Prompt »
Copy each line in the data below that contains the word "takes".

Data extract »
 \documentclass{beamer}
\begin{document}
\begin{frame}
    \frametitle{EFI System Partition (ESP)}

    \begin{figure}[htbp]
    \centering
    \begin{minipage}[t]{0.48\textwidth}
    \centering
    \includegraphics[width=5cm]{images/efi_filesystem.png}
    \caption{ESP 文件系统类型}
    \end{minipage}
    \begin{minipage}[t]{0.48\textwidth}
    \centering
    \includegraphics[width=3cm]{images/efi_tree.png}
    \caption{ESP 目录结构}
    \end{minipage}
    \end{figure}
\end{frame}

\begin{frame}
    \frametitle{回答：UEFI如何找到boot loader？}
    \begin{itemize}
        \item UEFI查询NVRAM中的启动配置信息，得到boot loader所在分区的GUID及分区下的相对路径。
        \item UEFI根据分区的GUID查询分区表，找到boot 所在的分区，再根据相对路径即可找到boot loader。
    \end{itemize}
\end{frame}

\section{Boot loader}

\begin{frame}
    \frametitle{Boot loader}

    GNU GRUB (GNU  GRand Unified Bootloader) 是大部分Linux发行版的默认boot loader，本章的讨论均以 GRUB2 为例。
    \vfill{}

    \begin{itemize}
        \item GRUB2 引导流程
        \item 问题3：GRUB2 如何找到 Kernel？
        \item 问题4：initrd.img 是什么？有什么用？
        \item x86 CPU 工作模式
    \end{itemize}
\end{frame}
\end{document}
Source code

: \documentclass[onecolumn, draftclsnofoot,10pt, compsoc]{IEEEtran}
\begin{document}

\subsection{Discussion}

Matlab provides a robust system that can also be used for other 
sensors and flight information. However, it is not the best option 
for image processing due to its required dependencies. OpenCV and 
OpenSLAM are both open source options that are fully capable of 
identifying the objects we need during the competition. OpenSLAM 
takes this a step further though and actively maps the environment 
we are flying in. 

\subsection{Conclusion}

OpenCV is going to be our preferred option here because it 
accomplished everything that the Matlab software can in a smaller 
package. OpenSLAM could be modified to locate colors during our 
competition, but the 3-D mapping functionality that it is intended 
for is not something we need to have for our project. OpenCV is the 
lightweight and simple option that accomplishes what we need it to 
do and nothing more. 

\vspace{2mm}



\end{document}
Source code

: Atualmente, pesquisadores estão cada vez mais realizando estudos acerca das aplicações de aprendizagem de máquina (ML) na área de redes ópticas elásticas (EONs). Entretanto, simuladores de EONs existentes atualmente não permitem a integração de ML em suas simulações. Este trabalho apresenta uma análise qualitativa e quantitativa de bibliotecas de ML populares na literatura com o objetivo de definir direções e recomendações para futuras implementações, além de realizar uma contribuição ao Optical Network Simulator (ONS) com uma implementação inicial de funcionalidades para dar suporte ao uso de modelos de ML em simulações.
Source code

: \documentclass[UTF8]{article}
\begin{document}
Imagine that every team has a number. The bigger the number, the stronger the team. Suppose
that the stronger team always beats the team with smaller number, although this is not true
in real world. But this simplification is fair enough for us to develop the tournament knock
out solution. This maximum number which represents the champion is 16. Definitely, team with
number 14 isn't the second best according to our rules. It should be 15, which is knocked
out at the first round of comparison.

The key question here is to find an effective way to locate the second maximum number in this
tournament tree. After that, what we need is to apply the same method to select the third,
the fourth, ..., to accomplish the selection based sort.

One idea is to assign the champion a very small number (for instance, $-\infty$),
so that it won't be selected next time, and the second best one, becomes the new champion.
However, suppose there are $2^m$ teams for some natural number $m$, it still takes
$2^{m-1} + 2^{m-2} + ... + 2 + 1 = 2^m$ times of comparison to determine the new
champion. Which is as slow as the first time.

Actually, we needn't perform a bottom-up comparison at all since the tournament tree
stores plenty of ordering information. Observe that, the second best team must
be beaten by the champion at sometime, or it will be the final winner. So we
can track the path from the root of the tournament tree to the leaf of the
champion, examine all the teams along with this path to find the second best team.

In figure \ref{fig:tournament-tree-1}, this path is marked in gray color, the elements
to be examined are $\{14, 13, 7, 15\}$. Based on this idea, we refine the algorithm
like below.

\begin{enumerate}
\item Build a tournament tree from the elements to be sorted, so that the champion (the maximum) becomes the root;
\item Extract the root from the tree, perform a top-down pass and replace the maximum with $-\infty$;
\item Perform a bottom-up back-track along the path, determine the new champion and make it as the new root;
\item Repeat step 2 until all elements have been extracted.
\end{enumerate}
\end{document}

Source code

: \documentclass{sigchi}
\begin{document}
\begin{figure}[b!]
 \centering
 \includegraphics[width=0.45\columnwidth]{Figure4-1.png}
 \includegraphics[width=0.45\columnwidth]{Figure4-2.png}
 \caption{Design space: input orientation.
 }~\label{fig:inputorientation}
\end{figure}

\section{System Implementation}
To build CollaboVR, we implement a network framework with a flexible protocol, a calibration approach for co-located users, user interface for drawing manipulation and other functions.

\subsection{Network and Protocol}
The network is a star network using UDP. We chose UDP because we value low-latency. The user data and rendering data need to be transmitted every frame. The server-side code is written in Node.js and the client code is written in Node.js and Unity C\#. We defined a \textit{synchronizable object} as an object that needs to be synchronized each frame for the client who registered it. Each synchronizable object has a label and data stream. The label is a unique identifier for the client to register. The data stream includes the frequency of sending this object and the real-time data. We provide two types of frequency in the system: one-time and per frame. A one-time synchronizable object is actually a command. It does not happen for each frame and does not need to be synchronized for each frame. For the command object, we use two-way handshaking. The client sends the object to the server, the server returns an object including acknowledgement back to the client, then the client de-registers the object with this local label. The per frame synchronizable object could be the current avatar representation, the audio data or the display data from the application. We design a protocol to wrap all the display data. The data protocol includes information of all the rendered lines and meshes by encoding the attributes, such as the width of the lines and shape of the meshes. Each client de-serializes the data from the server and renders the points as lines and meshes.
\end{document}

Output of the task »
takes this a step further though and actively maps the environment 
However, suppose there are $2^m$ teams for some natural number $m$, it still takes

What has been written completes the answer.